4. Binary Log and Point-in-Time Recovery¶
4.1 Enabling the Binary Log¶
[mysqld]
# Enable binary logging
log_bin = /var/log/mysql/mysql-bin
binlog_format = ROW # ROW | STATEMENT | MIXED
server_id = 1 # Required; unique across cluster
expire_logs_days = 7 # Auto-purge after 7 days (or:)
binlog_expire_logs_seconds = 604800 # MySQL 8.0 preferred
max_binlog_size = 512M # Rotate when file reaches 512 MB
sync_binlog = 1 # Flush to disk every write (safest)
binlog_row_image = FULL # Log all columns (vs MINIMAL/NOBLOB)

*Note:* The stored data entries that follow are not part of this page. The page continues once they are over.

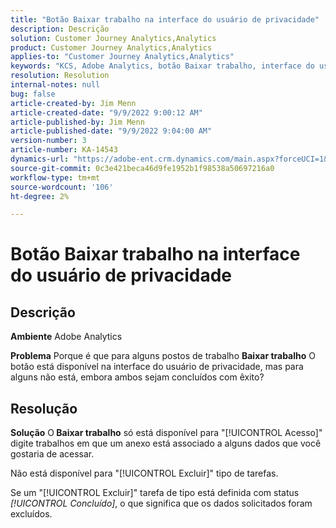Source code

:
```yaml
---
title: "Botão Baixar trabalho na interface do usuário de privacidade"
description: Descrição
solution: Customer Journey Analytics,Analytics
product: Customer Journey Analytics,Analytics
applies-to: "Customer Journey Analytics,Analytics"
keywords: "KCS, Adobe Analytics, botão Baixar trabalho, interface do usuário de privacidade"
resolution: Resolution
internal-notes: null
bug: false
article-created-by: Jim Menn
article-created-date: "9/9/2022 9:00:12 AM"
article-published-by: Jim Menn
article-published-date: "9/9/2022 9:04:00 AM"
version-number: 3
article-number: KA-14543
dynamics-url: "https://adobe-ent.crm.dynamics.com/main.aspx?forceUCI=1&pagetype=entityrecord&etn=knowledgearticle&id=df343ccf-1d30-ed11-9db1-0022480866ad"
source-git-commit: 0c3e421beca46d9fe1952b1f98538a50697216a0
workflow-type: tm+mt
source-wordcount: '106'
ht-degree: 2%

---
```


# Botão Baixar trabalho na interface do usuário de privacidade

## Descrição


<b>Ambiente</b>
Adobe Analytics

<b>Problema</b>
Porque é que para alguns postos de trabalho <b>Baixar trabalho</b> O botão está disponível na interface do usuário de privacidade, mas para alguns não está, embora ambos sejam concluídos com êxito?


## Resolução


<b>Solução</b>
O<b> Baixar trabalho</b> só está disponível para &quot;[!UICONTROL Acesso]&quot; digite trabalhos em que um anexo está associado a alguns dados que você gostaria de acessar.

Não está disponível para &quot;[!UICONTROL Excluir]&quot; tipo de tarefas.

Se um &quot;[!UICONTROL Excluir]&quot; tarefa de tipo está definida com status *[!UICONTROL Concluído]*, o que significa que os dados solicitados foram excluídos.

binlog_format | What is logged | Pros | Cons |
|---|---|---|---|
STATEMENT | SQL statement text | Small log size | Non-deterministic functions (NOW(), RAND()) can differ on replica |
ROW | Before/after image of every row | Exact; safe for PITR | Larger log files |
MIXED | STATEMENT normally; ROW for unsafe statements | Balanced | Complex behaviour |
4.2 mysqlbinlog Tool¶
# Show all events in a binlog file
mysqlbinlog /var/log/mysql/mysql-bin.000042
# Filter by time window
mysqlbinlog \
--start-datetime="2025-10-05 09:00:00" \
--stop-datetime="2025-10-05 09:30:00" \
/var/log/mysql/mysql-bin.000042
# Filter by position (from mysqldump --master-data=2 output)
mysqlbinlog \
--start-position=4 \
--stop-position=1048576 \
/var/log/mysql/mysql-bin.000042
# Apply directly to MySQL
mysqlbinlog /var/log/mysql/mysql-bin.000042 \
| mysql --defaults-file=/etc/mysql/root.cnf
4.3 Point-in-Time Recovery Workflow¶
Scenario: DROP TABLE grades; was accidentally run at 14:37.
# 1. Restore last nightly backup (e.g., from 02:00)
gunzip < /var/backups/mysql/university_20251005_020000.sql.gz \
| mysql --defaults-file=/etc/mysql/root.cnf university
# 2. Find the binlog position of the DROP TABLE event
mysqlbinlog \
--start-datetime="2025-10-05 02:00:00" \
/var/log/mysql/mysql-bin.000043 \
| grep -n "DROP TABLE"
# Output: at position 892144 — the DROP TABLE statement
# 3. Replay binlog UP TO the moment just before the DROP
mysqlbinlog \
--start-datetime="2025-10-05 02:00:01" \
--stop-position=892140 \
/var/log/mysql/mysql-bin.000043 \
| mysql --defaults-file=/etc/mysql/root.cnf university
# 4. Verify recovery
mysql --defaults-file=/etc/mysql/root.cnf university \
-e "SELECT COUNT(*) FROM grades;"
Scenario: A bad UPDATE statement corrupted 200 rows in enrollments.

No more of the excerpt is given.